──────── Records
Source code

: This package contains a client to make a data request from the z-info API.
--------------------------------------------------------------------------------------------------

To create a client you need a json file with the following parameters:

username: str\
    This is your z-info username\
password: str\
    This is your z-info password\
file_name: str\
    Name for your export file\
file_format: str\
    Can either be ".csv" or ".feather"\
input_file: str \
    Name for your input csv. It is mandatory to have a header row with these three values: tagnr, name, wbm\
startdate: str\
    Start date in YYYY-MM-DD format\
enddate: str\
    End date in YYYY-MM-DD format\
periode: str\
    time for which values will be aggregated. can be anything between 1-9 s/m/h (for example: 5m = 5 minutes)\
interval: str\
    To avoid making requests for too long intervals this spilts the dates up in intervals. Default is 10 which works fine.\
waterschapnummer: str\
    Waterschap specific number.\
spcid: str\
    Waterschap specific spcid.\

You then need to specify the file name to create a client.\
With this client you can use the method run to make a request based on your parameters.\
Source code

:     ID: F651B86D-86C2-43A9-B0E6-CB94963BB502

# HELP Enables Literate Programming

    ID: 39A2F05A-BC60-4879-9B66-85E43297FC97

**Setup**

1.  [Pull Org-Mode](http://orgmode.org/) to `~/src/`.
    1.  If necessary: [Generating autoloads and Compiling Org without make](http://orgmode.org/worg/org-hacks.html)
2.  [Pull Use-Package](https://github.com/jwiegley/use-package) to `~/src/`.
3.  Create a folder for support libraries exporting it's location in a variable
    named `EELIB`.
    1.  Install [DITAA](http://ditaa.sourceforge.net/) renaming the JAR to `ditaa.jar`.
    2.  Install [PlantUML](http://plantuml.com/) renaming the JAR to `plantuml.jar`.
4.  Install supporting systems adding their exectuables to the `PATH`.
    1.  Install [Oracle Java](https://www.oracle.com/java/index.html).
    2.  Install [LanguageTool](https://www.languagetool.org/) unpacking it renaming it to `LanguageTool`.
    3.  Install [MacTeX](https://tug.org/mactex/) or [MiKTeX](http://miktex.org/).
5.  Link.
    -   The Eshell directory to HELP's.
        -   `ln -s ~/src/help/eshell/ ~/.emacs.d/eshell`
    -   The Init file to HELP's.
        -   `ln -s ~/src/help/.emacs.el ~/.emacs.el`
────────────────
Output consists of exactly the lines from the one containing "password: str\" to the end of the records above, retyped without change and with nothing extra.

password: str\
    This is your z-info password\
file_name: str\
    Name for your export file\
file_format: str\
    Can either be ".csv" or ".feather"\
input_file: str \
    Name for your input csv. It is mandatory to have a header row with these three values: tagnr, name, wbm\
startdate: str\
    Start date in YYYY-MM-DD format\
enddate: str\
    End date in YYYY-MM-DD format\
periode: str\
    time for which values will be aggregated. can be anything between 1-9 s/m/h (for example: 5m = 5 minutes)\
interval: str\
    To avoid making requests for too long intervals this spilts the dates up in intervals. Default is 10 which works fine.\
waterschapnummer: str\
    Waterschap specific number.\
spcid: str\
    Waterschap specific spcid.\

You then need to specify the file name to create a client.\
With this client you can use the method run to make a request based on your parameters.\
Source code

:     ID: F651B86D-86C2-43A9-B0E6-CB94963BB502

# HELP Enables Literate Programming

    ID: 39A2F05A-BC60-4879-9B66-85E43297FC97

**Setup**

1.  [Pull Org-Mode](http://orgmode.org/) to `~/src/`.
    1.  If necessary: [Generating autoloads and Compiling Org without make](http://orgmode.org/worg/org-hacks.html)
2.  [Pull Use-Package](https://github.com/jwiegley/use-package) to `~/src/`.
3.  Create a folder for support libraries exporting it's location in a variable
    named `EELIB`.
    1.  Install [DITAA](http://ditaa.sourceforge.net/) renaming the JAR to `ditaa.jar`.
    2.  Install [PlantUML](http://plantuml.com/) renaming the JAR to `plantuml.jar`.
4.  Install supporting systems adding their exectuables to the `PATH`.
    1.  Install [Oracle Java](https://www.oracle.com/java/index.html).
    2.  Install [LanguageTool](https://www.languagetool.org/) unpacking it renaming it to `LanguageTool`.
    3.  Install [MacTeX](https://tug.org/mactex/) or [MiKTeX](http://miktex.org/).
5.  Link.
    -   The Eshell directory to HELP's.
        -   `ln -s ~/src/help/eshell/ ~/.emacs.d/eshell`
    -   The Init file to HELP's.
        -   `ln -s ~/src/help/.emacs.el ~/.emacs.el`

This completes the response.